Proximity-induced SuFEx increases the potency of cytosolic nucleotidase inhibitors and reveals a rare example of covalently targeted histidine.

Structure-guided design is one of the most validated solutions for targeting proteins with specific ligands for therapeutic purposes. Nevertheless, it remains challenging to target enzymes with low affinity for their natural ligands and specificities that overlap with those of other proteins. Cytosolic 5'-nucleotidases - involved in the metabolism of nucleic acid derivatives - are an example of such a family. Here we illustrate how precisely designed covalent inhibitors represent a potential solution for selective nucleotidase targeting. We employed the sulfur-fluoride exchange (SuFEx) to develop a covalent inhibitor of cytosolic nucleotidase IIIB (cNIIIB). Using the known inhibitor (7-benzylguanosine monophosphate, BnGMP) and computational methods, we designed and synthesized a series of SuFExable inhibitors. One compound indeed covalently bound cNIIIB, which increased the inhibition potency by over 100-fold.
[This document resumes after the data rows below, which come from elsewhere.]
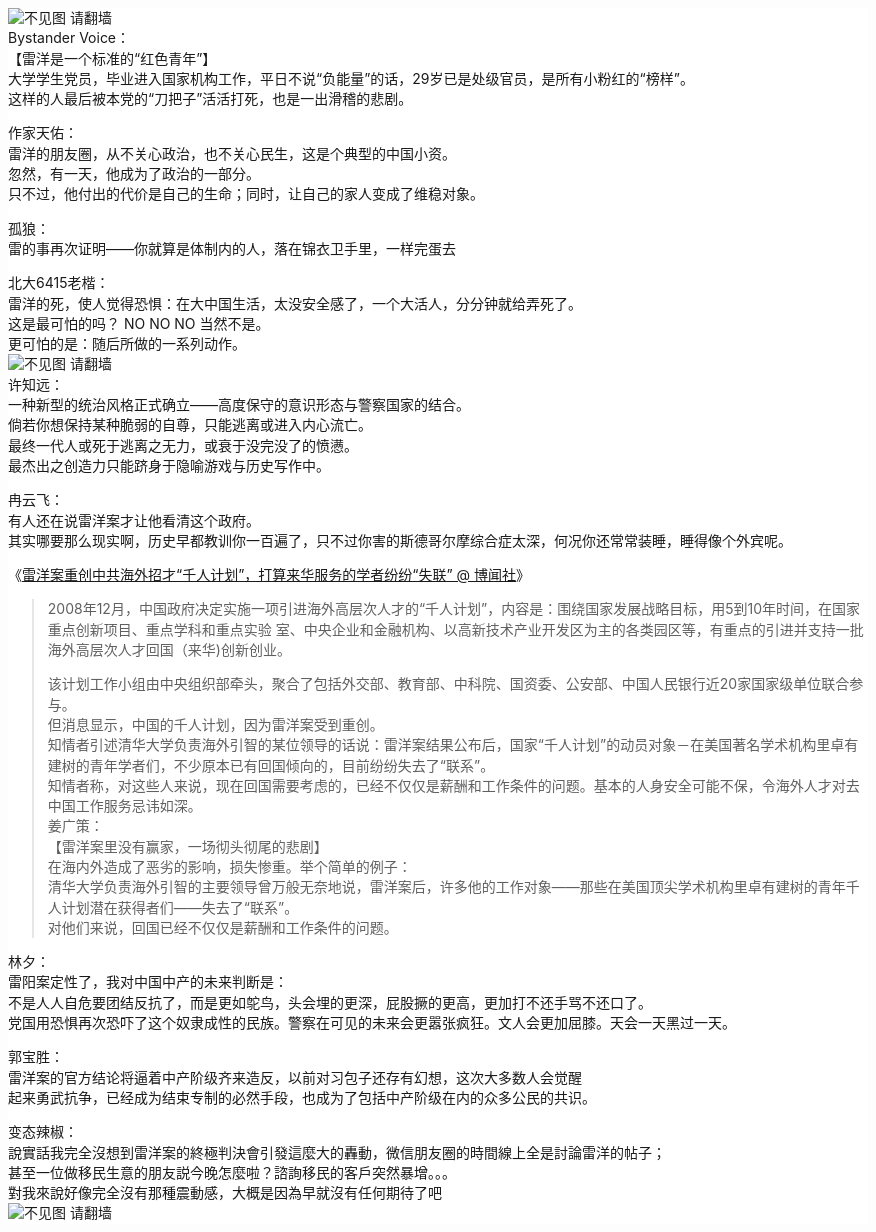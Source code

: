  ![不见图 请翻墙](images/Ys2IMQBcgizaWnew-VBOqQnAdrxAwXRNDFMQ3D0s5w_dfyW7CXTEZWUC_-w4BY2HXiyHKacf53S3Q3Aa7M4tJAij9sQm2gk15yvOukyUQXehT1AkuinxBTbd-66LxyN5tkw20fgfiPU)  
 Bystander Voice：  
 【雷洋是一个标准的“红色青年”】  
 大学学生党员，毕业进入国家机构工作，平日不说“负能量”的话，29岁已是处级官员，是所有小粉红的“榜样”。  
 这样的人最后被本党的“刀把子”活活打死，也是一出滑稽的悲剧。  
   
 作家天佑：  
 雷洋的朋友圈，从不关心政治，也不关心民生，这是个典型的中国小资。  
 忽然，有一天，他成为了政治的一部分。  
 只不过，他付出的代价是自己的生命；同时，让自己的家人变成了维稳对象。  
   
 孤狼：  
 雷的事再次证明——你就算是体制内的人，落在锦衣卫手里，一样完蛋去  
   
 北大6415老楷：  
 雷洋的死，使人觉得恐惧：在大中国生活，太没安全感了，一个大活人，分分钟就给弄死了。  
 这是最可怕的吗？ NO NO NO 当然不是。  
 更可怕的是：随后所做的一系列动作。  
 ![不见图 请翻墙](images/Tjsn1FeeQSr_wEGDegjEvNh1ndds1pt2Jkii3YOpfPVOyDQDQdH7TwW6jBS0JCPYd5DW6RKMMn46aVN48gq_R4Bu8LZNSl03sfk34jRU_-4Yj2dK3fFTCsycbxCr7BkF5M37UT1-YZg)  
 许知远：  
 一种新型的统治风格正式确立——高度保守的意识形态与警察国家的结合。  
 倘若你想保持某种脆弱的自尊，只能逃离或进入内心流亡。  
 最终一代人或死于逃离之无力，或衰于没完没了的愤懑。  
 最杰出之创造力只能跻身于隐喻游戏与历史写作中。  
   
 冉云飞：  
 有人还在说雷洋案才让他看清这个政府。  
 其实哪要那么现实啊，历史早都教训你一百遍了，只不过你害的斯德哥尔摩综合症太深，何况你还常常装睡，睡得像个外宾呢。  
   
 《[雷洋案重创中共海外招才“千人计划”，打算来华服务的学者纷纷“失联” @ 博闻社](http://bowenpress.com/news/bowen_154815.html)》  
 
> 2008年12月，中国政府决定实施一项引进海外高层次人才的“千人计划”，内容是：围绕国家发展战略目标，用5到10年时间，在国家重点创新项目、重点学科和重点实验 室、中央企业和金融机构、以高新技术产业开发区为主的各类园区等，有重点的引进并支持一批海外高层次人才回国（来华)创新创业。  
>    
>  该计划工作小组由中央组织部牵头，聚合了包括外交部、教育部、中科院、国资委、公安部、中国人民银行近20家国家级单位联合参与。  
>  但消息显示，中国的千人计划，因为雷洋案受到重创。  
>  知情者引述清华大学负责海外引智的某位领导的话说：雷洋案结果公布后，国家“千人计划”的动员对象－在美国著名学术机构里卓有建树的青年学者们，不少原本已有回国倾向的，目前纷纷失去了“联系”。  
>  知情者称，对这些人来说，现在回国需要考虑的，已经不仅仅是薪酬和工作条件的问题。基本的人身安全可能不保，令海外人才对去中国工作服务忌讳如深。  
 姜广策：  
 【雷洋案里没有赢家，一场彻头彻尾的悲剧】  
 在海内外造成了恶劣的影响，损失惨重。举个简单的例子：  
 清华大学负责海外引智的主要领导曾万般无奈地说，雷洋案后，许多他的工作对象——那些在美国顶尖学术机构里卓有建树的青年千人计划潜在获得者们——失去了“联系”。  
 对他们来说，回国已经不仅仅是薪酬和工作条件的问题。  
   
 林夕：  
 雷阳案定性了，我对中国中产的未来判断是：  
 不是人人自危要团结反抗了，而是更如鸵鸟，头会埋的更深，屁股撅的更高，更加打不还手骂不还口了。  
 党国用恐惧再次恐吓了这个奴隶成性的民族。警察在可见的未来会更嚣张疯狂。文人会更加屈膝。天会一天黑过一天。  
   
 郭宝胜：  
 雷洋案的官方结论将逼着中产阶级齐来造反，以前对习包子还存有幻想，这次大多数人会觉醒  
 起来勇武抗争，已经成为结束专制的必然手段，也成为了包括中产阶级在内的众多公民的共识。  
   
 变态辣椒：  
 說實話我完全沒想到雷洋案的終極判決會引發這麼大的轟動，微信朋友圈的時間線上全是討論雷洋的帖子；  
 甚至一位做移民生意的朋友説今晚怎麼啦？諮詢移民的客戶突然暴增。。。  
 對我來說好像完全沒有那種震動感，大概是因為早就沒有任何期待了吧  
 ![不见图 请翻墙](images/vkucj6jGz4mrmAw8G2bDmzL4TCx9s6hJIC2XxhWwYfF1j848lFzkzTO8_Cu0f4_6J2THd71ziSz579AKJ45Fp_k_0T2AsMrmvw320sjqrm4sbSrXIu0PB8JTDQI9vvotHa4dnXSTDKI)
The formation of a covalent S-N bond with a non-catalytic His110 residue was confirmed through MS and N NMR. The selectivity of the compound in the context of other protein that recognises similar ligands was also confirmed. The study expands the principle of covalent inhibition of nucleotide processing enzymes. It also represents a rare example of histidine tagging by SuFEx. This may facilitate the broader application of SuFEx chemistry in biochemistry and medicinal chemistry.